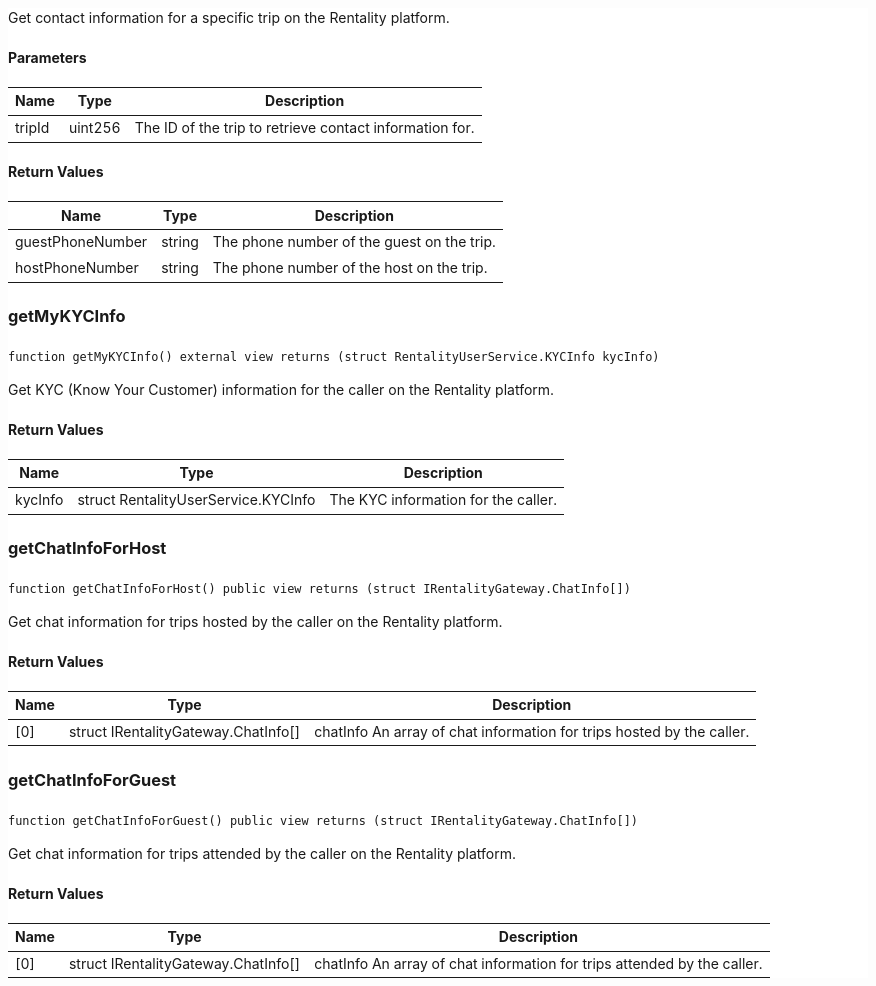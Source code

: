 Get contact information for a specific trip on the Rentality platform.

#### Parameters

| Name   | Type    | Description                                             |
| ------ | ------- | ------------------------------------------------------- |
| tripId | uint256 | The ID of the trip to retrieve contact information for. |

#### Return Values

| Name             | Type   | Description                                |
| ---------------- | ------ | ------------------------------------------ |
| guestPhoneNumber | string | The phone number of the guest on the trip. |
| hostPhoneNumber  | string | The phone number of the host on the trip.  |

### getMyKYCInfo

```solidity
function getMyKYCInfo() external view returns (struct RentalityUserService.KYCInfo kycInfo)
```

Get KYC (Know Your Customer) information for the caller on the Rentality platform.

#### Return Values

| Name    | Type                                | Description                         |
| ------- | ----------------------------------- | ----------------------------------- |
| kycInfo | struct RentalityUserService.KYCInfo | The KYC information for the caller. |

### getChatInfoForHost

```solidity
function getChatInfoForHost() public view returns (struct IRentalityGateway.ChatInfo[])
```

Get chat information for trips hosted by the caller on the Rentality platform.

#### Return Values

| Name | Type                                | Description                                                           |
| ---- | ----------------------------------- | --------------------------------------------------------------------- |
| [0]  | struct IRentalityGateway.ChatInfo[] | chatInfo An array of chat information for trips hosted by the caller. |

### getChatInfoForGuest

```solidity
function getChatInfoForGuest() public view returns (struct IRentalityGateway.ChatInfo[])
```

Get chat information for trips attended by the caller on the Rentality platform.

#### Return Values

| Name | Type                                | Description                                                             |
| ---- | ----------------------------------- | ----------------------------------------------------------------------- |
| [0]  | struct IRentalityGateway.ChatInfo[] | chatInfo An array of chat information for trips attended by the caller. |
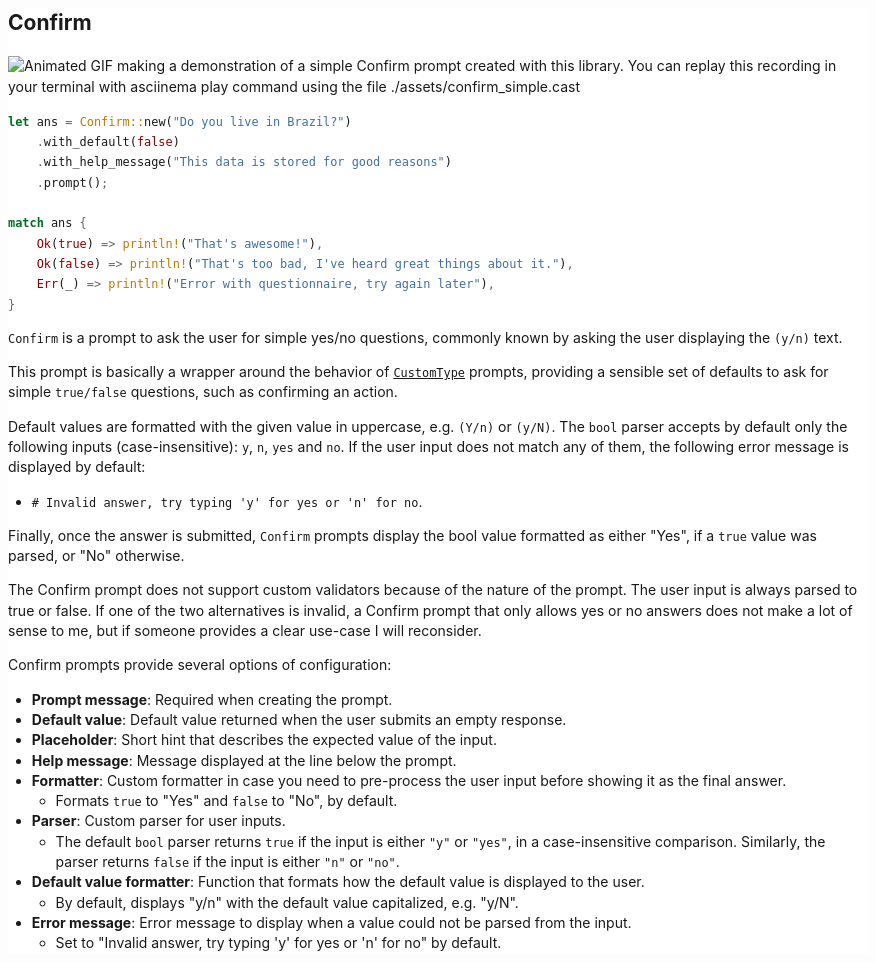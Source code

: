 ## Confirm

![Animated GIF making a demonstration of a simple Confirm prompt created with this library. You can replay this recording in your terminal with asciinema play command using the file ./assets/confirm_simple.cast](./assets/confirm_simple.gif)

```rust
let ans = Confirm::new("Do you live in Brazil?")
    .with_default(false)
    .with_help_message("This data is stored for good reasons")
    .prompt();

match ans {
    Ok(true) => println!("That's awesome!"),
    Ok(false) => println!("That's too bad, I've heard great things about it."),
    Err(_) => println!("Error with questionnaire, try again later"),
}
```

`Confirm` is a prompt to ask the user for simple yes/no questions, commonly known by asking the user displaying the `(y/n)` text.

This prompt is basically a wrapper around the behavior of [`CustomType`] prompts, providing a sensible set of defaults to ask for simple `true/false` questions, such as confirming an action.

Default values are formatted with the given value in uppercase, e.g. `(Y/n)` or `(y/N)`. The `bool` parser accepts by default only the following inputs (case-insensitive): `y`, `n`, `yes` and `no`. If the user input does not match any of them, the following error message is displayed by default:

- `# Invalid answer, try typing 'y' for yes or 'n' for no`.

Finally, once the answer is submitted, `Confirm` prompts display the bool value formatted as either "Yes", if a `true` value was parsed, or "No" otherwise.

The Confirm prompt does not support custom validators because of the nature of the prompt. The user input is always parsed to true or false. If one of the two alternatives is invalid, a Confirm prompt that only allows yes or no answers does not make a lot of sense to me, but if someone provides a clear use-case I will reconsider.

Confirm prompts provide several options of configuration:

- **Prompt message**: Required when creating the prompt.
- **Default value**: Default value returned when the user submits an empty response.
- **Placeholder**: Short hint that describes the expected value of the input.
- **Help message**: Message displayed at the line below the prompt.
- **Formatter**: Custom formatter in case you need to pre-process the user input before showing it as the final answer.
  - Formats `true` to "Yes" and `false` to "No", by default.
- **Parser**: Custom parser for user inputs.
  - The default `bool` parser returns `true` if the input is either `"y"` or `"yes"`, in a case-insensitive comparison. Similarly, the parser returns `false` if the input is either `"n"` or `"no"`.
- **Default value formatter**: Function that formats how the default value is displayed to the user.
  - By default, displays "y/n" with the default value capitalized, e.g. "y/N".
- **Error message**: Error message to display when a value could not be parsed from the input.
  - Set to "Invalid answer, try typing 'y' for yes or 'n' for no" by default.


[crates.io]: https://crates.io/crates/inquire
[latest version]: https://img.shields.io/crates/v/inquire.svg
[docs]: https://img.shields.io/docsrs/inquire/latest?logo=docs.rs
[docs.rs]: https://docs.rs/inquire
[build status]: https://github.com/mikaelmello/inquire/actions/workflows/build.yml/badge.svg
[unsafe forbidden]: https://img.shields.io/badge/unsafe-forbidden-success.svg
[supported platforms]: https://img.shields.io/badge/platform-linux%20%7C%20macos%20%7C%20windows-success
[license]: https://img.shields.io/crates/l/inquire.svg
[`text`]: #Text
[`dateselect`]: #DateSelect
[`select`]: #Select
[`multiselect`]: #MultiSelect
[`confirm`]: #Confirm
[`editor`]: #Editor
[`customtype`]: #CustomType
[`password`]: #Password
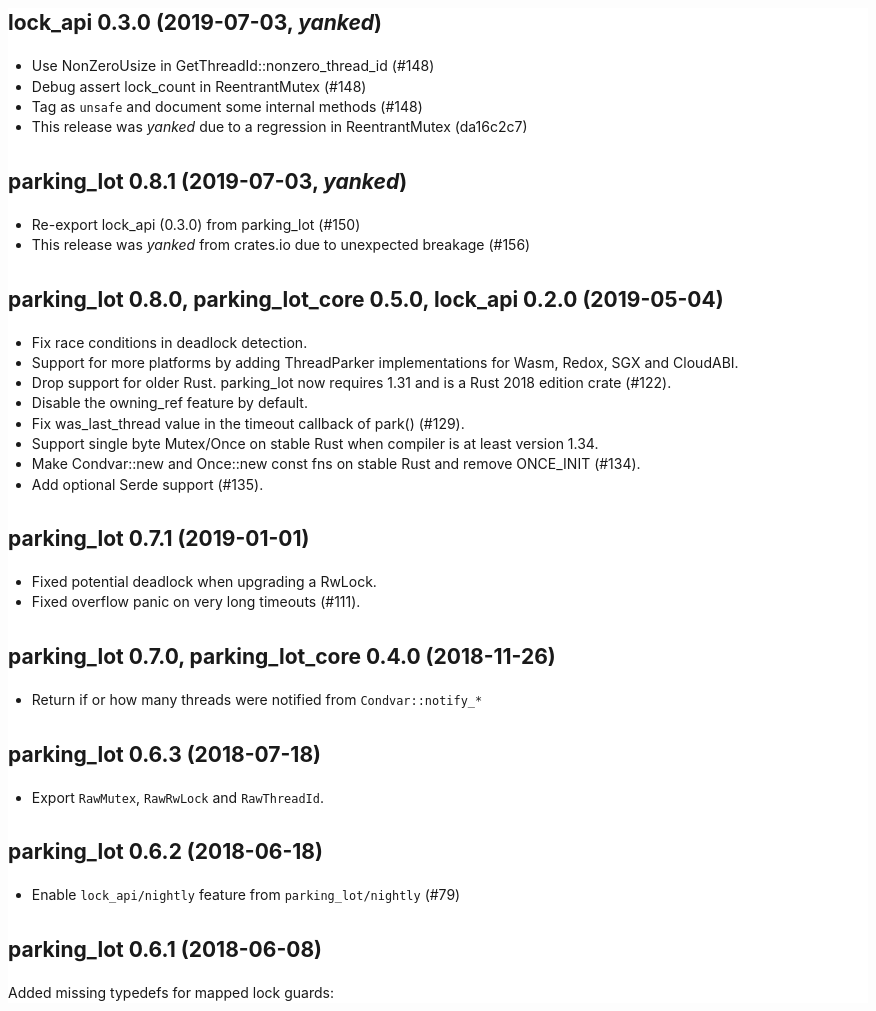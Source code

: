 ## lock_api 0.3.0 (2019-07-03, _yanked_)

- Use NonZeroUsize in GetThreadId::nonzero_thread_id (#148)
- Debug assert lock_count in ReentrantMutex (#148)
- Tag as `unsafe` and document some internal methods (#148)
- This release was _yanked_ due to a regression in ReentrantMutex (da16c2c7)

## parking_lot 0.8.1 (2019-07-03, _yanked_)

- Re-export lock_api (0.3.0) from parking_lot (#150)
- This release was _yanked_ from crates.io due to unexpected breakage (#156)

## parking_lot 0.8.0, parking_lot_core 0.5.0, lock_api 0.2.0 (2019-05-04)

- Fix race conditions in deadlock detection.
- Support for more platforms by adding ThreadParker implementations for
  Wasm, Redox, SGX and CloudABI.
- Drop support for older Rust. parking_lot now requires 1.31 and is a
  Rust 2018 edition crate (#122).
- Disable the owning_ref feature by default.
- Fix was_last_thread value in the timeout callback of park() (#129).
- Support single byte Mutex/Once on stable Rust when compiler is at least
  version 1.34.
- Make Condvar::new and Once::new const fns on stable Rust and remove
  ONCE_INIT (#134).
- Add optional Serde support (#135).

## parking_lot 0.7.1 (2019-01-01)

- Fixed potential deadlock when upgrading a RwLock.
- Fixed overflow panic on very long timeouts (#111).

## parking_lot 0.7.0, parking_lot_core 0.4.0 (2018-11-26)

- Return if or how many threads were notified from `Condvar::notify_*`

## parking_lot 0.6.3 (2018-07-18)

- Export `RawMutex`, `RawRwLock` and `RawThreadId`.

## parking_lot 0.6.2 (2018-06-18)

- Enable `lock_api/nightly` feature from `parking_lot/nightly` (#79)

## parking_lot 0.6.1 (2018-06-08)

Added missing typedefs for mapped lock guards:
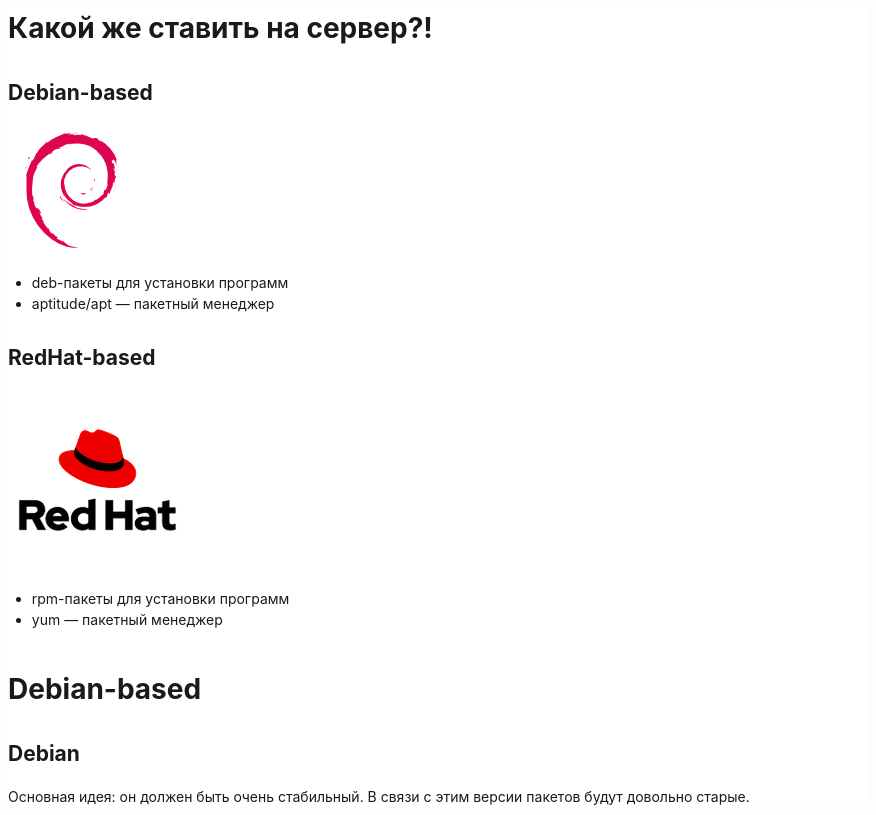
<a id="org3225c76"></a>

# Какой же ставить на сервер?!


<a id="org1410e5d"></a>

## Debian-based

![img](debian_logo.png)  

-   deb-пакеты для установки программ
-   aptitude/apt — пакетный менеджер


<a id="org9f6fcbe"></a>

## RedHat-based

![img](red_hat_logo.png)  

-   rpm-пакеты для установки программ
-   yum — пакетный менеджер


<a id="org056ed41"></a>

# Debian-based


<a id="orgbf7d173"></a>

## Debian

Основная идея: он должен быть очень стабильный. В связи с этим версии пакетов будут довольно старые.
■ ■ ■ ■ ■ ■ ■
→ **Task**
This calls for each record above to be set down exactly, with the images skipped.

→ **Answer to the problem**
Source code

: Get contact information for a specific trip on the Rentality platform.

#### Parameters

| Name   | Type    | Description                                             |
| ------ | ------- | ------------------------------------------------------- |
| tripId | uint256 | The ID of the trip to retrieve contact information for. |

#### Return Values

| Name             | Type   | Description                                |
| ---------------- | ------ | ------------------------------------------ |
| guestPhoneNumber | string | The phone number of the guest on the trip. |
| hostPhoneNumber  | string | The phone number of the host on the trip.  |

### getMyKYCInfo

```solidity
function getMyKYCInfo() external view returns (struct RentalityUserService.KYCInfo kycInfo)
```

Get KYC (Know Your Customer) information for the caller on the Rentality platform.

#### Return Values

| Name    | Type                                | Description                         |
| ------- | ----------------------------------- | ----------------------------------- |
| kycInfo | struct RentalityUserService.KYCInfo | The KYC information for the caller. |

### getChatInfoForHost

```solidity
function getChatInfoForHost() public view returns (struct IRentalityGateway.ChatInfo[])
```

Get chat information for trips hosted by the caller on the Rentality platform.

#### Return Values

| Name | Type                                | Description                                                           |
| ---- | ----------------------------------- | --------------------------------------------------------------------- |
| [0]  | struct IRentalityGateway.ChatInfo[] | chatInfo An array of chat information for trips hosted by the caller. |

### getChatInfoForGuest

```solidity
function getChatInfoForGuest() public view returns (struct IRentalityGateway.ChatInfo[])
```

Get chat information for trips attended by the caller on the Rentality platform.

#### Return Values

| Name | Type                                | Description                                                             |
| ---- | ----------------------------------- | ----------------------------------------------------------------------- |
| [0]  | struct IRentalityGateway.ChatInfo[] | chatInfo An array of chat information for trips attended by the caller. |
Source code

: ## Confirm

![Animated GIF making a demonstration of a simple Confirm prompt created with this library. You can replay this recording in your terminal with asciinema play command using the file ./assets/confirm_simple.cast](./assets/confirm_simple.gif)

```rust
let ans = Confirm::new("Do you live in Brazil?")
    .with_default(false)
    .with_help_message("This data is stored for good reasons")
    .prompt();

match ans {
    Ok(true) => println!("That's awesome!"),
    Ok(false) => println!("That's too bad, I've heard great things about it."),
    Err(_) => println!("Error with questionnaire, try again later"),
}
```

`Confirm` is a prompt to ask the user for simple yes/no questions, commonly known by asking the user displaying the `(y/n)` text.

This prompt is basically a wrapper around the behavior of [`CustomType`] prompts, providing a sensible set of defaults to ask for simple `true/false` questions, such as confirming an action.

Default values are formatted with the given value in uppercase, e.g. `(Y/n)` or `(y/N)`. The `bool` parser accepts by default only the following inputs (case-insensitive): `y`, `n`, `yes` and `no`. If the user input does not match any of them, the following error message is displayed by default:

- `# Invalid answer, try typing 'y' for yes or 'n' for no`.

Finally, once the answer is submitted, `Confirm` prompts display the bool value formatted as either "Yes", if a `true` value was parsed, or "No" otherwise.

The Confirm prompt does not support custom validators because of the nature of the prompt. The user input is always parsed to true or false. If one of the two alternatives is invalid, a Confirm prompt that only allows yes or no answers does not make a lot of sense to me, but if someone provides a clear use-case I will reconsider.

Confirm prompts provide several options of configuration:

- **Prompt message**: Required when creating the prompt.
- **Default value**: Default value returned when the user submits an empty response.
- **Placeholder**: Short hint that describes the expected value of the input.
- **Help message**: Message displayed at the line below the prompt.
- **Formatter**: Custom formatter in case you need to pre-process the user input before showing it as the final answer.
  - Formats `true` to "Yes" and `false` to "No", by default.
- **Parser**: Custom parser for user inputs.
  - The default `bool` parser returns `true` if the input is either `"y"` or `"yes"`, in a case-insensitive comparison. Similarly, the parser returns `false` if the input is either `"n"` or `"no"`.
- **Default value formatter**: Function that formats how the default value is displayed to the user.
  - By default, displays "y/n" with the default value capitalized, e.g. "y/N".
- **Error message**: Error message to display when a value could not be parsed from the input.
  - Set to "Invalid answer, try typing 'y' for yes or 'n' for no" by default.


[crates.io]: https://crates.io/crates/inquire
[latest version]: https://img.shields.io/crates/v/inquire.svg
[docs]: https://img.shields.io/docsrs/inquire/latest?logo=docs.rs
[docs.rs]: https://docs.rs/inquire
[build status]: https://github.com/mikaelmello/inquire/actions/workflows/build.yml/badge.svg
[unsafe forbidden]: https://img.shields.io/badge/unsafe-forbidden-success.svg
[supported platforms]: https://img.shields.io/badge/platform-linux%20%7C%20macos%20%7C%20windows-success
[license]: https://img.shields.io/crates/l/inquire.svg
[`text`]: #Text
[`dateselect`]: #DateSelect
[`select`]: #Select
[`multiselect`]: #MultiSelect
[`confirm`]: #Confirm
[`editor`]: #Editor
[`customtype`]: #CustomType
[`password`]: #Password
Source code

: ## lock_api 0.3.0 (2019-07-03, _yanked_)

- Use NonZeroUsize in GetThreadId::nonzero_thread_id (#148)
- Debug assert lock_count in ReentrantMutex (#148)
- Tag as `unsafe` and document some internal methods (#148)
- This release was _yanked_ due to a regression in ReentrantMutex (da16c2c7)

## parking_lot 0.8.1 (2019-07-03, _yanked_)

- Re-export lock_api (0.3.0) from parking_lot (#150)
- This release was _yanked_ from crates.io due to unexpected breakage (#156)

## parking_lot 0.8.0, parking_lot_core 0.5.0, lock_api 0.2.0 (2019-05-04)

- Fix race conditions in deadlock detection.
- Support for more platforms by adding ThreadParker implementations for
  Wasm, Redox, SGX and CloudABI.
- Drop support for older Rust. parking_lot now requires 1.31 and is a
  Rust 2018 edition crate (#122).
- Disable the owning_ref feature by default.
- Fix was_last_thread value in the timeout callback of park() (#129).
- Support single byte Mutex/Once on stable Rust when compiler is at least
  version 1.34.
- Make Condvar::new and Once::new const fns on stable Rust and remove
  ONCE_INIT (#134).
- Add optional Serde support (#135).

## parking_lot 0.7.1 (2019-01-01)

- Fixed potential deadlock when upgrading a RwLock.
- Fixed overflow panic on very long timeouts (#111).

## parking_lot 0.7.0, parking_lot_core 0.4.0 (2018-11-26)

- Return if or how many threads were notified from `Condvar::notify_*`

## parking_lot 0.6.3 (2018-07-18)

- Export `RawMutex`, `RawRwLock` and `RawThreadId`.

## parking_lot 0.6.2 (2018-06-18)

- Enable `lock_api/nightly` feature from `parking_lot/nightly` (#79)

## parking_lot 0.6.1 (2018-06-08)

Added missing typedefs for mapped lock guards:
<a id="org3225c76"></a>

# Какой же ставить на сервер?!


<a id="org1410e5d"></a>

## Debian-based

![img](debian_logo.png)  

-   deb-пакеты для установки программ
-   aptitude/apt — пакетный менеджер


<a id="org9f6fcbe"></a>

## RedHat-based

![img](red_hat_logo.png)  

-   rpm-пакеты для установки программ
-   yum — пакетный менеджер


<a id="org056ed41"></a>

# Debian-based


<a id="orgbf7d173"></a>

## Debian

Основная идея: он должен быть очень стабильный. В связи с этим версии пакетов будут довольно старые.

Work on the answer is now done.